◆ LISTED RECORDS
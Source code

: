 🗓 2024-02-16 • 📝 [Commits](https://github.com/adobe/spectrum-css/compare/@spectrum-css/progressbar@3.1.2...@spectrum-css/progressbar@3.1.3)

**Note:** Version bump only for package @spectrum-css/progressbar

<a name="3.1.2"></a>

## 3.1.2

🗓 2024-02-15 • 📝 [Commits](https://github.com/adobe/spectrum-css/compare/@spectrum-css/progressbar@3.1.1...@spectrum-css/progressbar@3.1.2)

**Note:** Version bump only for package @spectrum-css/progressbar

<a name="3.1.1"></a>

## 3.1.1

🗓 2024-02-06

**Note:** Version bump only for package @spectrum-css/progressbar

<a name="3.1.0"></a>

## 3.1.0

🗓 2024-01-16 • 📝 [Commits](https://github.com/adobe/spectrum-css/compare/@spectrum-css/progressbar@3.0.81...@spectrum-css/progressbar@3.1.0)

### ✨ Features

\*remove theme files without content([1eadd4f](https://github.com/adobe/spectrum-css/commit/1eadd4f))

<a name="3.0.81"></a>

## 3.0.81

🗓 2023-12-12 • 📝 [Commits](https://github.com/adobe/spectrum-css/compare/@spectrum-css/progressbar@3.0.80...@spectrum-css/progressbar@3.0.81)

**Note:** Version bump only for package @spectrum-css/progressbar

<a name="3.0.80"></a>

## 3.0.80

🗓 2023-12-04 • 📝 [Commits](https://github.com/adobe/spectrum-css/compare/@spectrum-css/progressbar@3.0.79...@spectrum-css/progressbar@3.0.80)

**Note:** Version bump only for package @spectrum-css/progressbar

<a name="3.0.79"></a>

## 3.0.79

---

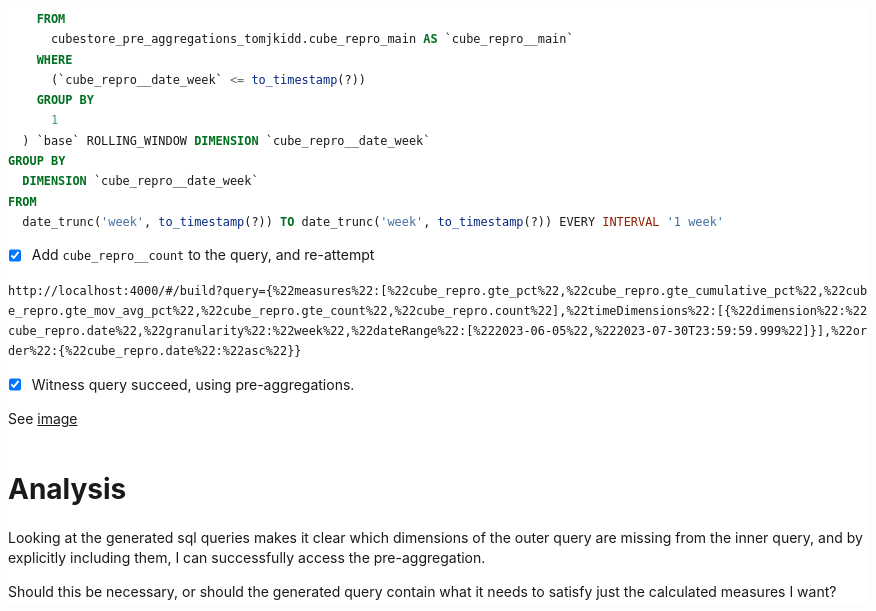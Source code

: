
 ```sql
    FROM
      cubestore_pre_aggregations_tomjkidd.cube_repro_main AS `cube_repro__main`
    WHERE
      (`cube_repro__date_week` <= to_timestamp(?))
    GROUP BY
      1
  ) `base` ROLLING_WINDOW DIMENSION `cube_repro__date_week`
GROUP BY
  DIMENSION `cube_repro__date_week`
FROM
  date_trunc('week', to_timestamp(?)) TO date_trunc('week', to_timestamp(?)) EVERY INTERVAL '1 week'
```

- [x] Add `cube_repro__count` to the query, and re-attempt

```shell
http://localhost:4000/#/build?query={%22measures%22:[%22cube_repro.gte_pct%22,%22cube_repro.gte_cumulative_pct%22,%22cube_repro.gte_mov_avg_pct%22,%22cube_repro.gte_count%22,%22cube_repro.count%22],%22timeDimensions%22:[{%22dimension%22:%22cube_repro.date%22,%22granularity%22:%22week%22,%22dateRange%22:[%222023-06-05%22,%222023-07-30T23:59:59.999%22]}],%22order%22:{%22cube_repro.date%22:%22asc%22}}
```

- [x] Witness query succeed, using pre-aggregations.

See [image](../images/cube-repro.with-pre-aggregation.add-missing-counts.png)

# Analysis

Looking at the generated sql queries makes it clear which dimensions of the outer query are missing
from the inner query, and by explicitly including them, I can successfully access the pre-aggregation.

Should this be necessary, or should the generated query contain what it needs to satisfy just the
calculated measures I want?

◆ WORK REQUIRED
Look through the records for the word "name". Every line that has it should be copied.

◆ ANSWER FOR THIS EXERCISE
<a name="3.1.2"></a>
<a name="3.1.1"></a>
<a name="3.1.0"></a>
<a name="3.0.81"></a>
<a name="3.0.80"></a>
<a name="3.0.79"></a>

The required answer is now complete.